Your instructions >> Every line in the records below with the string "hardcoding" is to be copied out.

#### Available data ####

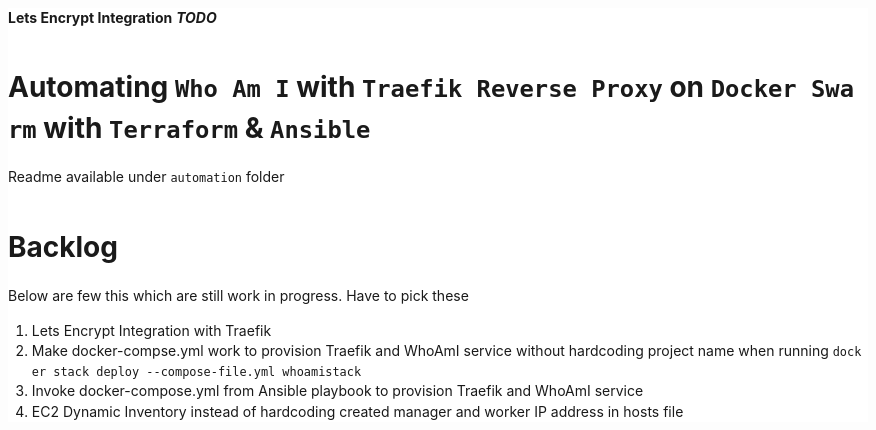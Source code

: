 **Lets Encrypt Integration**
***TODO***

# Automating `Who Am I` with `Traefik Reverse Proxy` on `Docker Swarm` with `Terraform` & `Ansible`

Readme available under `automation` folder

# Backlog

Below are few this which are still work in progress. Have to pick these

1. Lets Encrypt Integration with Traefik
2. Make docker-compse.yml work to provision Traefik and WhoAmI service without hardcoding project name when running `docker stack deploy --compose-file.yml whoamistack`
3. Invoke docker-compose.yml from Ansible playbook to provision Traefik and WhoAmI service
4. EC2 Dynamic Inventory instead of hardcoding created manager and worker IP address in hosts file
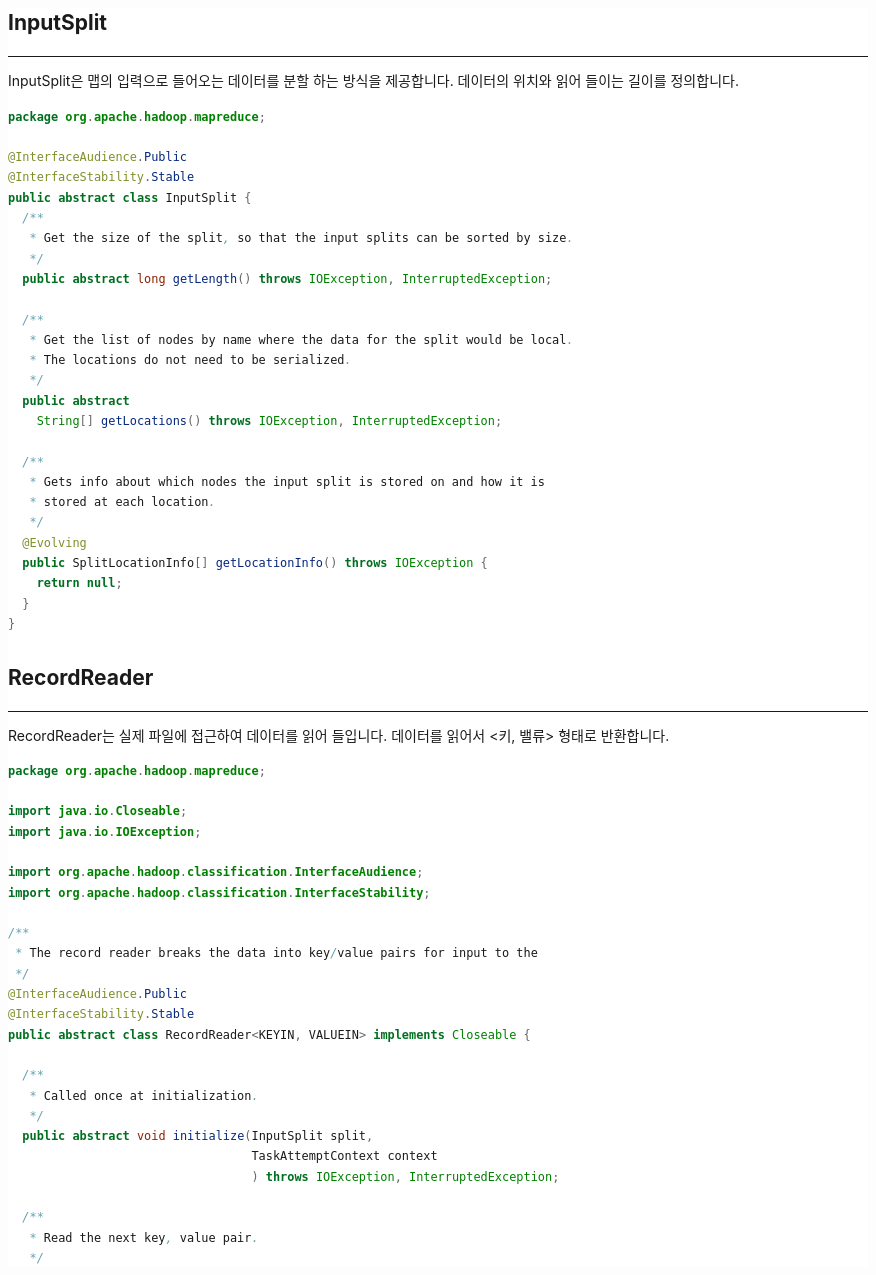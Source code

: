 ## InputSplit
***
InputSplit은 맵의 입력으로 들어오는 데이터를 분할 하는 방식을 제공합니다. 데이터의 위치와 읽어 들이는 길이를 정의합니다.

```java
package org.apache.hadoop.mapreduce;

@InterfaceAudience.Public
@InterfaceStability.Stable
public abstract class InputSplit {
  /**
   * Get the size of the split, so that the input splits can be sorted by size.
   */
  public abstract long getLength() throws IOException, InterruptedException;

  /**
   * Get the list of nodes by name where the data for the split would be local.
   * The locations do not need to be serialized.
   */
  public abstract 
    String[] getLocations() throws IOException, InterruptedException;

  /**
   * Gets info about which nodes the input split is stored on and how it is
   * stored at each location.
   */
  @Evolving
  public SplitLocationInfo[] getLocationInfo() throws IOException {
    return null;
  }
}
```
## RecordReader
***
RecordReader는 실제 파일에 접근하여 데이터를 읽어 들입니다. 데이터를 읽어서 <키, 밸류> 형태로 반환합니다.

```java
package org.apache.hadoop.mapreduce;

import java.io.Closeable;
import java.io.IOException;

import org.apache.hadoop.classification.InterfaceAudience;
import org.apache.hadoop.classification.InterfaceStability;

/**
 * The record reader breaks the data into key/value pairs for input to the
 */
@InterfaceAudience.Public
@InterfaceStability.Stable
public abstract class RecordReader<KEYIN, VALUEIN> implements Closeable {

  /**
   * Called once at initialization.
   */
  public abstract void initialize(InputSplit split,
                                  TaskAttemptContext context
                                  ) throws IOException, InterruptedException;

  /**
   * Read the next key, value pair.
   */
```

####
#### Available data ####

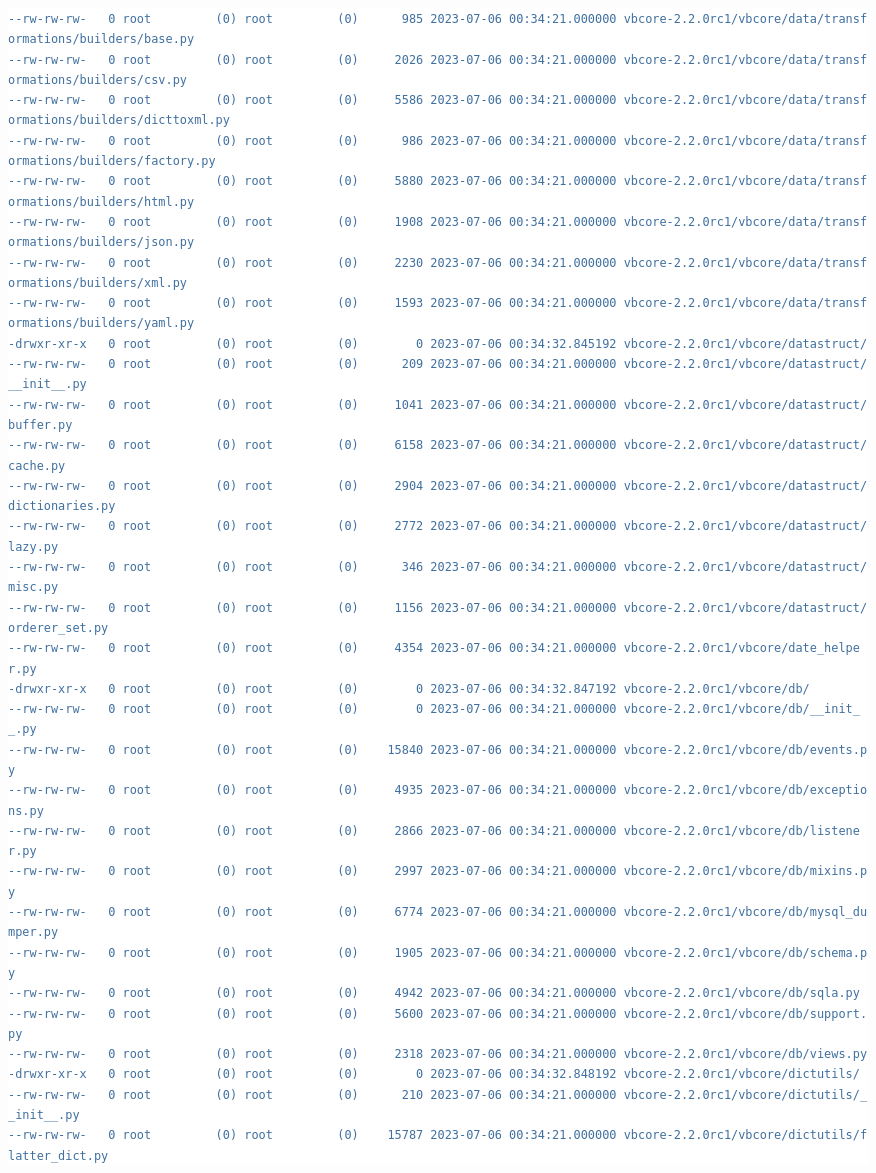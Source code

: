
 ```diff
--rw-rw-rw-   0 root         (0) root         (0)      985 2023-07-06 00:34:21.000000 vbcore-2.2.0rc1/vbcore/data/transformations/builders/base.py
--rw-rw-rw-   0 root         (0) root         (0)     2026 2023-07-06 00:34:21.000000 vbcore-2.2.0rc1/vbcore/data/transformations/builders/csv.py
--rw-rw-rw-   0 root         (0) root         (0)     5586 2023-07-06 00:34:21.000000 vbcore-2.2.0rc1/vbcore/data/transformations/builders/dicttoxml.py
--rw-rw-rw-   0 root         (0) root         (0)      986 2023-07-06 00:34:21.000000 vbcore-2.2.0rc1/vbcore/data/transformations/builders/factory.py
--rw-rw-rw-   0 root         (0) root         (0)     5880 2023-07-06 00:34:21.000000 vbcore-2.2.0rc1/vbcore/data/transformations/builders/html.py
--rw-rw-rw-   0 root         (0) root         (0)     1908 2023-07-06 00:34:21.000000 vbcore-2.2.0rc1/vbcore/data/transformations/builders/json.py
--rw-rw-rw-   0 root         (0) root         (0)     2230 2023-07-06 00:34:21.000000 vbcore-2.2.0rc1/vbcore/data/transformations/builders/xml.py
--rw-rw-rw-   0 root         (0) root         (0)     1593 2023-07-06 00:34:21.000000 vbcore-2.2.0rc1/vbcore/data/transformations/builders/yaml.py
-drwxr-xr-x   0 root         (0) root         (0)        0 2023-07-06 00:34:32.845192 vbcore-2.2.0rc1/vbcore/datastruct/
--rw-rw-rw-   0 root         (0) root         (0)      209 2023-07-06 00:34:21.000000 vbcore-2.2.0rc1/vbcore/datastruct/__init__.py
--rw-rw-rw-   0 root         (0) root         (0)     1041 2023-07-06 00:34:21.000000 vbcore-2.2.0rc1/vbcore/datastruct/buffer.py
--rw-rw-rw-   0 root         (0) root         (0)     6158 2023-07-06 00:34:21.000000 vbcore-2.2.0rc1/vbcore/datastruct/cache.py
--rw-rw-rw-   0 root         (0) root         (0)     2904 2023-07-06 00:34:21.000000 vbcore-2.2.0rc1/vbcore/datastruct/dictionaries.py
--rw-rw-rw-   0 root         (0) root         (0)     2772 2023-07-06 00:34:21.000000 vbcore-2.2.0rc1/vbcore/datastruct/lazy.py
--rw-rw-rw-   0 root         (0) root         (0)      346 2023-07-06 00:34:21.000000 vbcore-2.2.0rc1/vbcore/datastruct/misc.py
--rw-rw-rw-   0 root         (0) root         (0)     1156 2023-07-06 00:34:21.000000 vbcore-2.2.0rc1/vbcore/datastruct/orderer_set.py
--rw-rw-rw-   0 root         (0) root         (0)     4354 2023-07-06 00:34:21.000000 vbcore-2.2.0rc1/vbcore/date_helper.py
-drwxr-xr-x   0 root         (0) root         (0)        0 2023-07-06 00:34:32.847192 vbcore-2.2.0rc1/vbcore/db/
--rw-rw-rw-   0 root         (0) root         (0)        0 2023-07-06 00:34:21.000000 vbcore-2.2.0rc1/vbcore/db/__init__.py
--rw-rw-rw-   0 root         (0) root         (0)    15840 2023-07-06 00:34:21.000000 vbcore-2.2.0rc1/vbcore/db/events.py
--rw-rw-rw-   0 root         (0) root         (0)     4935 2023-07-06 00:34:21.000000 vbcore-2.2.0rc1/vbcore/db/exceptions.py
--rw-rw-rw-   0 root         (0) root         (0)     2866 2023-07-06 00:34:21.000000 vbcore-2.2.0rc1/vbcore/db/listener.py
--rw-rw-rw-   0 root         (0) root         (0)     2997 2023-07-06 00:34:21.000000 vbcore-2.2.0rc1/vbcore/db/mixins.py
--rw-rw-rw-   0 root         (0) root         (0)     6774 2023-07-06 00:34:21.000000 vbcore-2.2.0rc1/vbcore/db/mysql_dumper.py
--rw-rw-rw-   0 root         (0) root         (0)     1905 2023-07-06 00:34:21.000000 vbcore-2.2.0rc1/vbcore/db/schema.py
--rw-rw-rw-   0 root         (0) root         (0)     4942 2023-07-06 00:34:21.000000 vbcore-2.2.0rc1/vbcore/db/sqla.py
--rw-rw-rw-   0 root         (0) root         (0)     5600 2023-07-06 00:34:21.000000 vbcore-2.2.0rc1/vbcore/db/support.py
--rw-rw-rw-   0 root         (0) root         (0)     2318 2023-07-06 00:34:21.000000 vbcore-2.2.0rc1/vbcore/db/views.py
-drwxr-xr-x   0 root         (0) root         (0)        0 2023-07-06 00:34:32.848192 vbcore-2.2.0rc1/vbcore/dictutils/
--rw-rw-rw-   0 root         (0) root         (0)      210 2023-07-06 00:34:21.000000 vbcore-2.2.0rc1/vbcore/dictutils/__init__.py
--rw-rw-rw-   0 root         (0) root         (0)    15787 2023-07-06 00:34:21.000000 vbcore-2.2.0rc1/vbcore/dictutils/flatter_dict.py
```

####

Answer area >>
2. Make docker-compse.yml work to provision Traefik and WhoAmI service without hardcoding project name when running `docker stack deploy --compose-file.yml whoamistack`
4. EC2 Dynamic Inventory instead of hardcoding created manager and worker IP address in hosts file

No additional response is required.